Friday, January 6, 2012

Metaphorical Family: Sister



Dear Sister

Out the morning window
of September,
a train horn shivers, and
the sunlit
bricks grid the
dancing verbena,
nodding pink
upon the sill.

In the photo Mom sent
of your daughter diapering
her newest brother, his
arms and eyes make a symbol
meaning:
“wanting mother”.

When the dandelions blew off their heads
this spring,
your children corralled you in a ring of
cries that echoed
the hollow statue centered in our parents' living
room, in which you shriveled
farther inward,
wrapping around your
unborn son.

The weather is turning
dimmer, fading embers
in falling leaves.
Floating upward in my morning cup
spinning husks of
chrysanthemum bloom.

Despite your inner
thunder,
the doctors injected you with lightning.
Apparitions arose,
animated your vessel, and
shuddered a wailing son
out the statue's womb that
closed again on you.

You escaped the hospital
last night and floated
above my bed. Cross-legged
in your gown you said,
“Kansas winds rattle
hollow cocoons.”
Then clover petals crawled
out your mouth and eyes,
and wound around you
leafy greenery.


Metaphorical Family: Mother

(criteria of Metaphorical Family)


Dear Mother,

Wrapped around me, your arms
pruned, dried to dust, and fell
to the ground under the yawning Oklahoma sky

The wind turned the dust
into dirty shoes, and flung
them into the trees of Brooklyn

The prayers I kiss across
your forehead are sweating
and running your mascara



Metaphorical Family (Criteria)


I don't know what I'm doing.

But, I'm going to explore metaphor through familial relations, and vice versa, as an exercise to create poetry. The metaphor will overpower truth, family will become fictional, time and place will be wrecked. The point is to write under a framework, but unlike Walking Stiff Blues and Transit Prosody, which were written at and about specific times and places in New York City (some spontaneous, some not), the framework for Metaphorical Family is . . . metaphor and familial relations (or archetypes).
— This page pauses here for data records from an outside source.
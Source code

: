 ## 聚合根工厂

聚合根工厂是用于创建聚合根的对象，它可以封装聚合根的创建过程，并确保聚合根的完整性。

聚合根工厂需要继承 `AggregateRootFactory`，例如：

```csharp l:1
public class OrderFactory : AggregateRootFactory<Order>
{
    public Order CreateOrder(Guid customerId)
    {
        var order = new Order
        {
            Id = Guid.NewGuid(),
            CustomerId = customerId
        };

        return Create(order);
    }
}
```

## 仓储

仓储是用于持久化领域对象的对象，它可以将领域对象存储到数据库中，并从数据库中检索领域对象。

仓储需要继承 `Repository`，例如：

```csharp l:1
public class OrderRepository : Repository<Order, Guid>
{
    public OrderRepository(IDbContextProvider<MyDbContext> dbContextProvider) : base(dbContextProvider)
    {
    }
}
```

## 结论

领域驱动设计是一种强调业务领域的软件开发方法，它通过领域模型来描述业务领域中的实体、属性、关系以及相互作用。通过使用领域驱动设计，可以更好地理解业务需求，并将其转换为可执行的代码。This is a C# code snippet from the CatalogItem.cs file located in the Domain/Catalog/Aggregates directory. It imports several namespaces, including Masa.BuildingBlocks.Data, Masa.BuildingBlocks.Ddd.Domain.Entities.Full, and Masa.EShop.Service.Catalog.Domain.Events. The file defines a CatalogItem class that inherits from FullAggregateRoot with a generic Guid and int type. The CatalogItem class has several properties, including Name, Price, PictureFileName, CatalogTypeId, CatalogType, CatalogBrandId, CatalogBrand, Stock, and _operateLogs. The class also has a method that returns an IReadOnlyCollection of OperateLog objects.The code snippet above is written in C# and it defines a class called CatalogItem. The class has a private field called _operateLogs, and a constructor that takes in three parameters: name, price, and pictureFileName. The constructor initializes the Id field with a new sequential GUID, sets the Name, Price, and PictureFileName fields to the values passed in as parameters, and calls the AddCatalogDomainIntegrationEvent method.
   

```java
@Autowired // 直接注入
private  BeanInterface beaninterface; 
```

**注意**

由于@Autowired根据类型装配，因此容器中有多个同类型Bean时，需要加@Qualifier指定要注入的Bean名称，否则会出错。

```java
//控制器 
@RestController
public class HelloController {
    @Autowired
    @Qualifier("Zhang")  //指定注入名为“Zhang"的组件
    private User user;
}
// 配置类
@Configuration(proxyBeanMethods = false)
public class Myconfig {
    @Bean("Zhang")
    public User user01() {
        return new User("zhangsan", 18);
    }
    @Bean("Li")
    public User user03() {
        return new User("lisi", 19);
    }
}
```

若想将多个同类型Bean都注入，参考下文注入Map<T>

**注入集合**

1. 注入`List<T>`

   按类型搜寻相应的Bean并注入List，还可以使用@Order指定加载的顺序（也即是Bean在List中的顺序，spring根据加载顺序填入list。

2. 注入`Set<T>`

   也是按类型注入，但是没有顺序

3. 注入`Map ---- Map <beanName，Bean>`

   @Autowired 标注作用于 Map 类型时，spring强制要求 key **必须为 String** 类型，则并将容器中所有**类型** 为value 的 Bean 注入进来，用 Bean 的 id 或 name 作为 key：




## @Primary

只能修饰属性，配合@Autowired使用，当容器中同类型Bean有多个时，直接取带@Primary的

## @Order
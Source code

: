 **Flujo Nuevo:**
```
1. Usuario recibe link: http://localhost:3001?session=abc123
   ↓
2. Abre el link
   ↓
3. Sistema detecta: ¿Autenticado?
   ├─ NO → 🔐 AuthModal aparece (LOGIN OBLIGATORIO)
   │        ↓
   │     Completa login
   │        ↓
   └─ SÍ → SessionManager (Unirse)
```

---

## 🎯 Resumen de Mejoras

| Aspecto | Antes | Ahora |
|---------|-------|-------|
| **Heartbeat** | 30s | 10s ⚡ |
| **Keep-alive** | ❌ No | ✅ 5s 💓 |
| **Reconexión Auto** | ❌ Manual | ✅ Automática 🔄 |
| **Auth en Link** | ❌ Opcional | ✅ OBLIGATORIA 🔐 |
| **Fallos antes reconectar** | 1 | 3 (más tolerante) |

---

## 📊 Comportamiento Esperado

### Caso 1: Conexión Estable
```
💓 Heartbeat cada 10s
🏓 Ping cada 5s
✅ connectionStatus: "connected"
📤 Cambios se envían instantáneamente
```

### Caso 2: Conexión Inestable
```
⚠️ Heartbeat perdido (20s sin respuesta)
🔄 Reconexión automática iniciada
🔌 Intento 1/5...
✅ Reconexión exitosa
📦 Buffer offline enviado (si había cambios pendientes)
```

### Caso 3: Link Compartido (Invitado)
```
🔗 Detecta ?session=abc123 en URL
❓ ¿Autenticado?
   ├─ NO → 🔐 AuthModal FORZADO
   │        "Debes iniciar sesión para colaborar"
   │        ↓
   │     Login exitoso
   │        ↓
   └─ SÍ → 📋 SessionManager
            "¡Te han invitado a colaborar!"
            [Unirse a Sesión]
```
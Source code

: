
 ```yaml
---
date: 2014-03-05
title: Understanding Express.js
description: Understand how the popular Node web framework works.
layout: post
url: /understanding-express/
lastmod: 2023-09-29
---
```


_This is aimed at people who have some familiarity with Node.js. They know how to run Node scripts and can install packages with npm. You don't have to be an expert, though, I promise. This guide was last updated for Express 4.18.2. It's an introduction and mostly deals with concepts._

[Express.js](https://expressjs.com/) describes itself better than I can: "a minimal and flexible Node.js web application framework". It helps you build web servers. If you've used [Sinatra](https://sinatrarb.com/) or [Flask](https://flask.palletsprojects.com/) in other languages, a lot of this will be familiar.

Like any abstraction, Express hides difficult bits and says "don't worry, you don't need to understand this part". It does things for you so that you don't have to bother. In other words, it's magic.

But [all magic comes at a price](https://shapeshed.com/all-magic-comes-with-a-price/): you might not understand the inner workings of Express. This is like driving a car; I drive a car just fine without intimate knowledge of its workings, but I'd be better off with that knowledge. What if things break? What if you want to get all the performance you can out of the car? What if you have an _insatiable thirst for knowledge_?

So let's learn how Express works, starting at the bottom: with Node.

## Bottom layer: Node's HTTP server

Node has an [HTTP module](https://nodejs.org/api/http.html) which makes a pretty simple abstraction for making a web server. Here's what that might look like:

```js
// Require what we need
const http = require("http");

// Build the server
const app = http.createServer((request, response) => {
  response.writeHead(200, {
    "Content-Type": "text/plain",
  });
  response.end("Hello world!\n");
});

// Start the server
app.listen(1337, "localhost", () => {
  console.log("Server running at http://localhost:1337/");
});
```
To be redundant: metaphor will overpower truth. These are not autobiographical. What writer can exclude autobiography from his work? But you know what I mean. I hope.

As a part of the exercise, I'm going to sketch with blog posts. Each post may or may not stand alone as a finished work, but there will be something in it worth publishing. I will not waste your time and simply vomit here.

My ultimate goal is to come back to these posts and condense them or expand upon them to create a nice series of poems, so I may post second and third incarnations of these as I explore the archetypes.